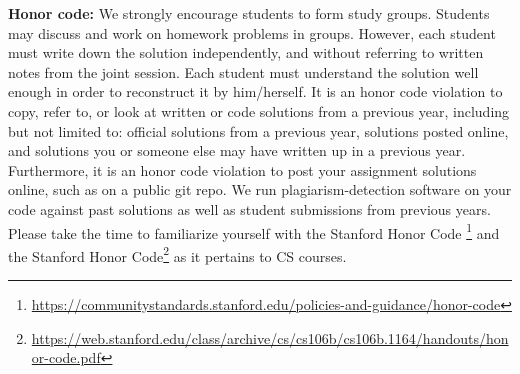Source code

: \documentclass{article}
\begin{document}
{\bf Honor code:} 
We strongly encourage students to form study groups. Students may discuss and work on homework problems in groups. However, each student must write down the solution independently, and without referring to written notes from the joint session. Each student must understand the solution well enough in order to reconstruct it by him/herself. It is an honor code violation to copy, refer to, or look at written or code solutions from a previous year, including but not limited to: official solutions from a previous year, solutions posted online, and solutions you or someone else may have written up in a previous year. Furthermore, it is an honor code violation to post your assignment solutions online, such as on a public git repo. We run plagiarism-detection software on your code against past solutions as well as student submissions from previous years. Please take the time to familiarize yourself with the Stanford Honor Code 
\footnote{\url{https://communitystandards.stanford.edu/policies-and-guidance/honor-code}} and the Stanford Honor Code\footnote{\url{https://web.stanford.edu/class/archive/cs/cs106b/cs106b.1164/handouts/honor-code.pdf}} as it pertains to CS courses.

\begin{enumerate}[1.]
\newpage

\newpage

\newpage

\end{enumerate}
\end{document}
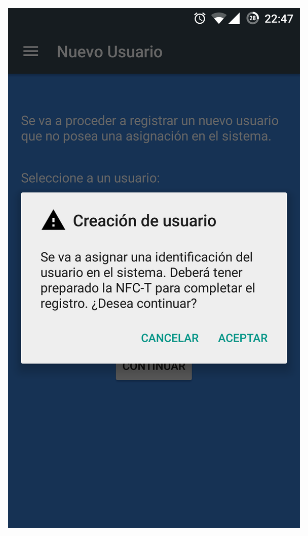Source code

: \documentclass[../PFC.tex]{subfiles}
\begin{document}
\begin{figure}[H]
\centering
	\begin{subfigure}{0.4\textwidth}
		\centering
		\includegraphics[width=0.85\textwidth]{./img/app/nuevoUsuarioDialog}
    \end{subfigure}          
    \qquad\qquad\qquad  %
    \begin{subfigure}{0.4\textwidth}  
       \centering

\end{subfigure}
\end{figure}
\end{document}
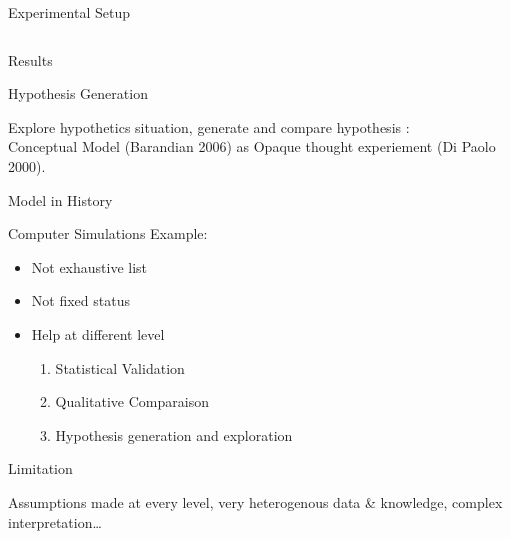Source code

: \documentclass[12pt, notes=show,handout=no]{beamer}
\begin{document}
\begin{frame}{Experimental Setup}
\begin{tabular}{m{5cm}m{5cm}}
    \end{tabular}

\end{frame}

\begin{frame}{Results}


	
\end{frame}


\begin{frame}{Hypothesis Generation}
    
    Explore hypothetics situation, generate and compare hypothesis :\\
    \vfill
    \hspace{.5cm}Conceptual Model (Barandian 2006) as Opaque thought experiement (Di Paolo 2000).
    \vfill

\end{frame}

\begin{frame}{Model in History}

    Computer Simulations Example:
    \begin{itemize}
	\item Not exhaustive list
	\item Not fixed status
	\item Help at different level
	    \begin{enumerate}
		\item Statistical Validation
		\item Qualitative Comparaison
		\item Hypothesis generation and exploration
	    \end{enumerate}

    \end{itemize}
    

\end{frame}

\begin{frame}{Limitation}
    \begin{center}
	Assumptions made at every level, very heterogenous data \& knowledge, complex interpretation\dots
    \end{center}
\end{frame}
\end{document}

:::::

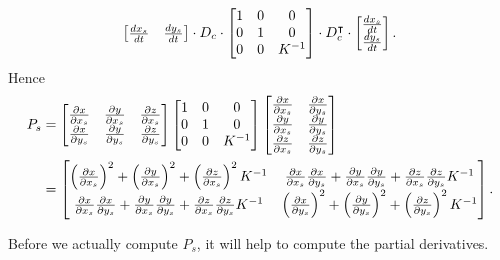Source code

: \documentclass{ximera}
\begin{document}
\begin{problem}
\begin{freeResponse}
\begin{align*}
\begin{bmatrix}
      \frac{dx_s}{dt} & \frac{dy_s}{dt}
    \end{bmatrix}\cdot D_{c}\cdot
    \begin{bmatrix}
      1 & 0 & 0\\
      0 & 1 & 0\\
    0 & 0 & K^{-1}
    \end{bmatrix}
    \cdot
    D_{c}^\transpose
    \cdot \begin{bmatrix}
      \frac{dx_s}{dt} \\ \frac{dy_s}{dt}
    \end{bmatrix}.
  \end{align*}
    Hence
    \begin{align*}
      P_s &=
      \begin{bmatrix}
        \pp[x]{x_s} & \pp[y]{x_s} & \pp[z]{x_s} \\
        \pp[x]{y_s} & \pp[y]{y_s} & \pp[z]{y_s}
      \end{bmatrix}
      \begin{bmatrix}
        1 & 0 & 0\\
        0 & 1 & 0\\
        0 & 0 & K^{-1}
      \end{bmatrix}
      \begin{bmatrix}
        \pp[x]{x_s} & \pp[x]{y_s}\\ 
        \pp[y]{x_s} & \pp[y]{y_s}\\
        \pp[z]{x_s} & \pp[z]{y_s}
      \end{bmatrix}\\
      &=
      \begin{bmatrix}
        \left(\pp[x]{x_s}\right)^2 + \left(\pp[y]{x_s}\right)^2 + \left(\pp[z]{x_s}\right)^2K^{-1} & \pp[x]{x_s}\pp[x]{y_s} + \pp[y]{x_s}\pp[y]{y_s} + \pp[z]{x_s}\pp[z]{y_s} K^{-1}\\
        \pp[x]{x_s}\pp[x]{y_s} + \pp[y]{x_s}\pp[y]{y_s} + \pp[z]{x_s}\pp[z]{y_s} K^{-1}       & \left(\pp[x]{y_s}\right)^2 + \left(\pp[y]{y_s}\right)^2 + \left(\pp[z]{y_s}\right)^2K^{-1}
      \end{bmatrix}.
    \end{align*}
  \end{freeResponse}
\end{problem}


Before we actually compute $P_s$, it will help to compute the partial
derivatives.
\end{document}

:::::

What to work on: Find the lines in the entries above where "subfigure" occurs, and copy each of them.

Exercise response:
	\begin{subfigure}{0.4\textwidth}
    \end{subfigure}          
    \begin{subfigure}{0.4\textwidth}  
\end{subfigure}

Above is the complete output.